Buyer Beware. These words seem rather apropos to me after I just received my Yaesu 1500m vhf radio. It seems like the harder the radio companies compact theses radios the harder it is for Hams to operate them.
Here’s my tale of woe. Upon attempting to program the rig I noticed that the unit was stuck primarily on the amateur section (144-148) even though the manual says the coverage for the receive of the unit is 138 –158. The more I searched the manual to find out what I had done the more despondent I became. Seems I had inadvertently pressed the d/mr  button on power up (d/mr with the power button). Nowhere in the owners manual is there a sentence on this item. Hours after pulling my hair out by the roots (which for me at my age is getting rather difficult) I started hitting keys hoping to make the little rig give me back my band spread. Lo and behold I pressed the d/mr button and the power switch and to my surprise the unit refreshed the band spread as per the manuals specs (138-158). Yaesu manual writers seemed to have missed including this feature in their manual. Lucky for me I happened to hit the right keys or the rig might have been sent back for repairs. Wouldn’t you think that a company might want it’s users to have a complete manual of  “ALL” the transceivers capabilities?? Yaesu you missed one.

Update.. after e-mailing Yaesu.. They told me that the radios are made for export to various countries and that.. due to the fact that some countries do not allow the extended receive frequencies they do not print the fix as mentioned above.

Posts: 69


« Reply #1 on: April 11, 2003, 12:41:25 AM »

Kind of a dumb response on Yaesu's part....

I've got a 1500M too - nothing serious, but several minor issues:

1.  The mic feels really cheap.

2.  No DCS support.  I use it for a scanner too, and the local PD has a couple of channels set up that way. It'd be nice to have them stay quiet when not in use.

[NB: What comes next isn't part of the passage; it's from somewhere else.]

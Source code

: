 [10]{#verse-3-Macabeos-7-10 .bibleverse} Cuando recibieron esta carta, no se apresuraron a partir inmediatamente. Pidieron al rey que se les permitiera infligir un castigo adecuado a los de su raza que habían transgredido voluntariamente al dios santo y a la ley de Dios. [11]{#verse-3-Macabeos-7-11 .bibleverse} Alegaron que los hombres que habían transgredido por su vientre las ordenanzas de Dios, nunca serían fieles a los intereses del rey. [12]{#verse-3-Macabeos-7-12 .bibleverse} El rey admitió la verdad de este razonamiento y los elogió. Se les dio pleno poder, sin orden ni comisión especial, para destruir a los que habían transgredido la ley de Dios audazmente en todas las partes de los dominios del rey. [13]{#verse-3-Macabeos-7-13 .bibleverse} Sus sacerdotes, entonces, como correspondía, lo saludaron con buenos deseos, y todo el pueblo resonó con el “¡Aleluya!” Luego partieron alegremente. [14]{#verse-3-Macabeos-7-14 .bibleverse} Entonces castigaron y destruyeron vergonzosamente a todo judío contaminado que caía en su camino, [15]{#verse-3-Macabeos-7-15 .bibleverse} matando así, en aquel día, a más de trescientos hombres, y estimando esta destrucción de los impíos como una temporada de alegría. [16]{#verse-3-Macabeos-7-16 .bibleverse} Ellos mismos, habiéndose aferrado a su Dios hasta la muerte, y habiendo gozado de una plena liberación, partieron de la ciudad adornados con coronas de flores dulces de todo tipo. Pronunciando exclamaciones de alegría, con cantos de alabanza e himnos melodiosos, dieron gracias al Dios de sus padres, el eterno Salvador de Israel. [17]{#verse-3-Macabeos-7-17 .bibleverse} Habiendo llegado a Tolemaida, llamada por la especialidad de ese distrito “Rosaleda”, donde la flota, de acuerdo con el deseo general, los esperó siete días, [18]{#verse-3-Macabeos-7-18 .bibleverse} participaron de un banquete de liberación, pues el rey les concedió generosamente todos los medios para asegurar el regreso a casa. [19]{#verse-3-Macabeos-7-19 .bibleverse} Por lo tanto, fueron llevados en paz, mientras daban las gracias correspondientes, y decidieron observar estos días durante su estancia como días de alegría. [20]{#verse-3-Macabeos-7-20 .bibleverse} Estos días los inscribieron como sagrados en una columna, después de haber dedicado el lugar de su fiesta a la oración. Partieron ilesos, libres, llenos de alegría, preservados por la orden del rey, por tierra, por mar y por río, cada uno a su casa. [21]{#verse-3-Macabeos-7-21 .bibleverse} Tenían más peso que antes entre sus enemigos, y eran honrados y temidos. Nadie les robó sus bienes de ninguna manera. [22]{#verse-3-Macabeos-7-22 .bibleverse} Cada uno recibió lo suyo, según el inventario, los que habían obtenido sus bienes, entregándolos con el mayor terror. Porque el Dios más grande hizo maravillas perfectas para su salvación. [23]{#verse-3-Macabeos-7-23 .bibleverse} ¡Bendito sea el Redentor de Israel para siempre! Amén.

3.  The mount is a little "different"....  Mine ended up on a sort of "saddle" that sits on the tranny hump, so it really doesn't matter, but I wonder how they expect you to mount that thing without a solid 3" x 5" sort of mounting space.

4.  Scan lock-up time is very slow.  A single-channel receiver (with PL) tends to open it's squelch about a half-second before the 1500M stops and opens up.  In Ham Radio, that's barely relevant, I guess, but when monitoring Public Service communications, it can be a long interval.

But when you look at what I paid for it v.s. the breadbox-sized Brimstone144 (ca. 1975) or the old Icom IC-28H (circa 1987), I'm going ot keep my trap shut....


Posts: 5

« Reply #2 on: May 18, 2003, 06:43:46 AM »

I have had one of these as my mobile 2m. radio for about 2 years now. It has never given me a problem and I use it at 50 watts often and for long periods. Also, it was cheap. However, like most Yaesu radios, the programming is overly complicated. Someday, I'm going to bring it inside, do a hard reset and set up the frequencies I really want in it rather than the hodgepodge I have now! Be nice if this was software-programmable-I don't think it is.


Posts: 9930

« Reply #3 on: June 27, 2003, 09:09:48 PM »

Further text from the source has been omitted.